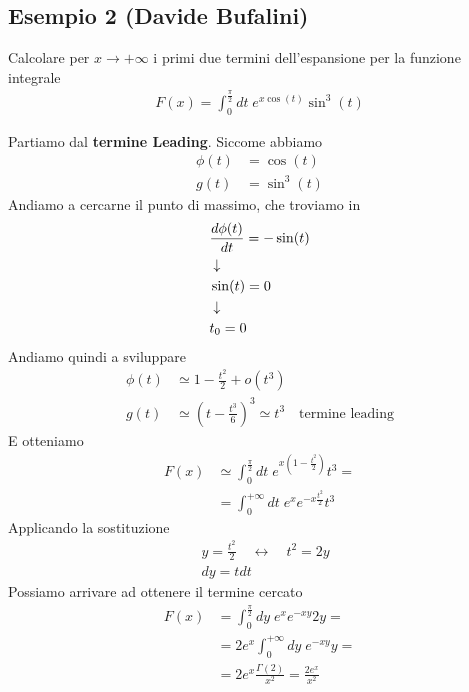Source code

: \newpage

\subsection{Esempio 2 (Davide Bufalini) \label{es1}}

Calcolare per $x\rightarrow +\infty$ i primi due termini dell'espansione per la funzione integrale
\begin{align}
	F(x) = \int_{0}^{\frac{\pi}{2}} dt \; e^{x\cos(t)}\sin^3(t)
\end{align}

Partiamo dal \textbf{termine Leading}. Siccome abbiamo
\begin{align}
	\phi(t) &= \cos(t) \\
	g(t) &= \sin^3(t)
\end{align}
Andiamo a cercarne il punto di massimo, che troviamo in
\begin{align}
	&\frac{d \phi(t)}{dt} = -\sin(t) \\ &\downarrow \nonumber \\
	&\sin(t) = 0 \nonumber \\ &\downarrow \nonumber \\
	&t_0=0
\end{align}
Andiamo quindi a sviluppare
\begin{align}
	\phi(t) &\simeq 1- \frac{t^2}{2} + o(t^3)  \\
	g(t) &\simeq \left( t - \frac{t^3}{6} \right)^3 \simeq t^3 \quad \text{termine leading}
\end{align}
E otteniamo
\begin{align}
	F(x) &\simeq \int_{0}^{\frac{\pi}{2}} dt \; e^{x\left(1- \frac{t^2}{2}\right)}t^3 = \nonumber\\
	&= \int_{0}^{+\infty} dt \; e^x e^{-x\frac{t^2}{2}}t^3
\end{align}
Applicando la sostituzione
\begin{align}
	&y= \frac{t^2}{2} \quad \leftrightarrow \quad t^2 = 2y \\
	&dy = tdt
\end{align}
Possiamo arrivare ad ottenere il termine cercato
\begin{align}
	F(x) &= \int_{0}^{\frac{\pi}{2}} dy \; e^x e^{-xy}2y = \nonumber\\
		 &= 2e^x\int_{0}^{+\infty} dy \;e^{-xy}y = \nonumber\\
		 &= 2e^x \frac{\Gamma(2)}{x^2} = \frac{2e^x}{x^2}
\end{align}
==
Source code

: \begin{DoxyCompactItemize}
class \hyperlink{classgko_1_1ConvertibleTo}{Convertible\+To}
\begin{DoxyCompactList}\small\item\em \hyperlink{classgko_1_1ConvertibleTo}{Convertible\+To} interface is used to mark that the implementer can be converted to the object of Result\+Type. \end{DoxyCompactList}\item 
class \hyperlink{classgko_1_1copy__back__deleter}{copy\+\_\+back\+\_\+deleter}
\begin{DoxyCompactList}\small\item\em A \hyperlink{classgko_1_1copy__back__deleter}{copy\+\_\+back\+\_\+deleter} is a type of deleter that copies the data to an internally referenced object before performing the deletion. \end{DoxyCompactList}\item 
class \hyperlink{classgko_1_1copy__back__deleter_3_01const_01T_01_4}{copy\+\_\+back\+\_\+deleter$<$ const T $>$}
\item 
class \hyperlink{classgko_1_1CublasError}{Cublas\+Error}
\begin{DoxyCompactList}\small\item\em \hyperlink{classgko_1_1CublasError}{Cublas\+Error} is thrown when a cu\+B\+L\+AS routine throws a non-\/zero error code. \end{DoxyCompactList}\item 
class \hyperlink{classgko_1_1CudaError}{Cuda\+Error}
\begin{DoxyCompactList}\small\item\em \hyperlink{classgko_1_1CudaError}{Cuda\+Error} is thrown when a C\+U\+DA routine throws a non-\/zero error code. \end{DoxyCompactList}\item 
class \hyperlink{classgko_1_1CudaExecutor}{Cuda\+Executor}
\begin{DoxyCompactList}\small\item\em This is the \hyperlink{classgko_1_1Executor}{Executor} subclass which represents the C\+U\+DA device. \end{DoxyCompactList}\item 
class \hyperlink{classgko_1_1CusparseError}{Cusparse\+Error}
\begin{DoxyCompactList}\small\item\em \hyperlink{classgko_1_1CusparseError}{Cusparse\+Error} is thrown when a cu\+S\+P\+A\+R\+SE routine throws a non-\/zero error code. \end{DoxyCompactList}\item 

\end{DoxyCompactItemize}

TASK DETAILS:
Reproduce each line of the entries in which the word "that" is found.

TASK RESULT:
\begin{DoxyCompactList}\small\item\em \hyperlink{classgko_1_1ConvertibleTo}{Convertible\+To} interface is used to mark that the implementer can be converted to the object of Result\+Type. \end{DoxyCompactList}\item 
\begin{DoxyCompactList}\small\item\em A \hyperlink{classgko_1_1copy__back__deleter}{copy\+\_\+back\+\_\+deleter} is a type of deleter that copies the data to an internally referenced object before performing the deletion. \end{DoxyCompactList}\item 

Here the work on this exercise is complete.